Unless Congress acts quickly, taking mass transit to work is about to get more expensive for some people.
For the past four years, public transportation users and people who drive their cars to work and pay for parking have been able set aside up to $245 a month in wages tax free if they’re used for commuting costs or workplace parking.
The transit tax break expires at the end of the year. So starting Jan. 1, the benefit for riders will be cut nearly in half — to $130 a month. Drivers, on the other hand, will get a slightly bigger break as their parking benefit rises to $250.
“It doesn’t make sense at all, the fact that you get a bigger tax break for driving your car than riding a train,” says Dan Smith, who lobbies Congress on tax issues for the U.S. Public Interest Research Group. He says many commuters don’t realize that the parity for transit and parking tax breaks vanishes in the new year. But they soon will.

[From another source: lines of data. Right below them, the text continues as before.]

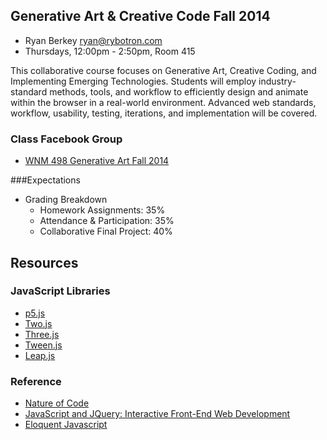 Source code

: Generative Art & Creative Code Fall 2014 
-------------------------------
* Ryan Berkey [ryan@rybotron.com](mailto:ryan@rybotron.com)
* Thursdays, 12:00pm - 2:50pm, Room 415

This collaborative course focuses on Generative Art, Creative Coding, and Implementing Emerging Technologies. Students will employ industry-standard methods, tools, and workflow to efficiently design and animate within the browser in a real-world environment. Advanced web standards, workflow, usability, testing, iterations, and implementation will be covered. 

### Class Facebook Group
* [WNM 498 Generative Art Fall 2014](https://www.facebook.com/groups/707648742623505/)

###Expectations
* Grading Breakdown
  * Homework Assignments: 35%
  * Attendance & Participation: 35%
  * Collaborative Final Project: 40%

Resources
---------
### JavaScript Libraries
* [p5.js](http://p5js.org/)
* [Two.js](http://jonobr1.github.io/two.js/)
* [Three.js](http://threejs.org/)
* [Tween.js](https://github.com/sole/tween.js/)
* [Leap.js](https://developer.leapmotion.com/leapjs/welcome)

### Reference
* [Nature of Code](http://natureofcode.com/)
* [JavaScript and JQuery: Interactive Front-End Web Development](http://javascriptbook.com/)
* [Eloquent Javascript](http://eloquentjavascript.net/)
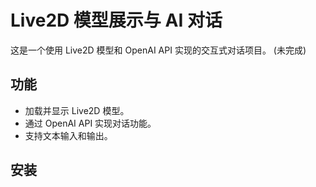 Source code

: # Live2D 模型展示与 AI 对话

这是一个使用 Live2D 模型和 OpenAI API 实现的交互式对话项目。
(未完成)

## 功能
- 加载并显示 Live2D 模型。
- 通过 OpenAI API 实现对话功能。
- 支持文本输入和输出。

## 安装

   
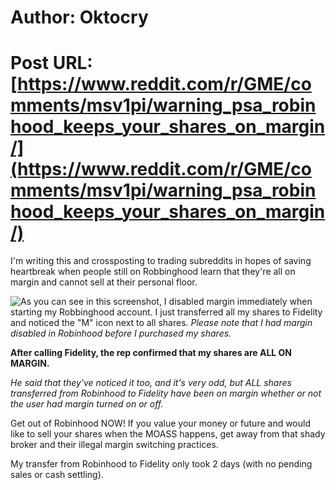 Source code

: # Author: Oktocry
# Post URL: [https://www.reddit.com/r/GME/comments/msv1pi/warning_psa_robinhood_keeps_your_shares_on_margin/](https://www.reddit.com/r/GME/comments/msv1pi/warning_psa_robinhood_keeps_your_shares_on_margin/)


I'm writing this and crossposting to trading subreddits in hopes of saving heartbreak when people still on Robbinghood learn that they're all on margin and cannot sell at their personal floor. 

![As you can see in this screenshot](https://i.imgur.com/AjnSHW0.jpg), I disabled margin immediately when starting my Robbinghood account. I just transferred all my shares to Fidelity and noticed the "M" icon next to all shares. *Please note that I had margin disabled in Robinhood before I purchased my shares.*  

**After calling Fidelity, the rep confirmed that my shares are ALL ON MARGIN.** 

*He said that they've noticed it too, and it's very odd, but ALL shares transferred from Robinhood to Fidelity have been on margin whether or not the user had margin turned on or off.*  

Get out of Robinhood NOW! If you value your money or future and would like to sell your shares when the MOASS happens, get away from that shady broker and their illegal margin switching practices. 

  My transfer from Robinhood to Fidelity only took 2 days (with no pending sales or cash settling).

Oregon Rep. Earl Blumenauer, who rides his bike to work, is sounding the alarm.
“We’ve heard lots of talk about fiscal cliffs, a dairy cliff, but at the end of the year, we are facing a transit commuter cliff,” he says.
Blumenauer has rounded up five House Republicans and 44 fellow Democrats to co-sponsor legislation that would keep the parking subsidy, which by law is automatically renewed, equal to the transit subsidy, which requires congressional approval every year:
“You might tilt it the other way and provide greater benefit for people who are having less impact on the planet,” he says. “But the fact is, this is embedded, ingrained and accepted, so we want to at least just have transit parity for the full range of commuter options.”
Indeed, eliminating or even reducing the parking subsidy is a bipartisan non-starter in Congress.
“My own view is there are some people — many people — who don’t have the luxury of being able to take transit,” says Sen. Barbara Boxer, chairwoman of the Environment and Public Works Committee.
The California Democrat defends the tax break for people who drive to work:
“I don’t agree that you should put one group against the other,” she says. “I think we should encourage fuel-efficient cars, and if someone really needs their car for work, I don’t have a problem with saying, you know what, there’s enough expense here, we can make sure that this isn’t exorbitant for you.”
That’s unfortunate, says Elyse Lowe. She’s one of Boxer’s constituents as well as the executive director of Move San Diego, a group advocating smart growth in that city. For Lowe, it makes sense to subsidize public transit users, not drivers:
“This is at the heart of getting people to change their travel behaviors through economic incentives,” she says, “and typically people don’t actually look at their own personal behavior until there’s some sort of economic reason to do so.”
Rhode Island Democratic Sen. Sheldon Whitehouse agrees. He’s skeptical, though, that Congress can act in time to keep the transit break on par with the parking subsidy.
“What certainly doesn’t make sense is to favor that over using public transportation. But given the general level of blockade of anything and everything by our Republican friends around here, I can’t promise that we’ll get to that.”
Making parity between transit and parking subsidies — one more casualty of congressional gridlock.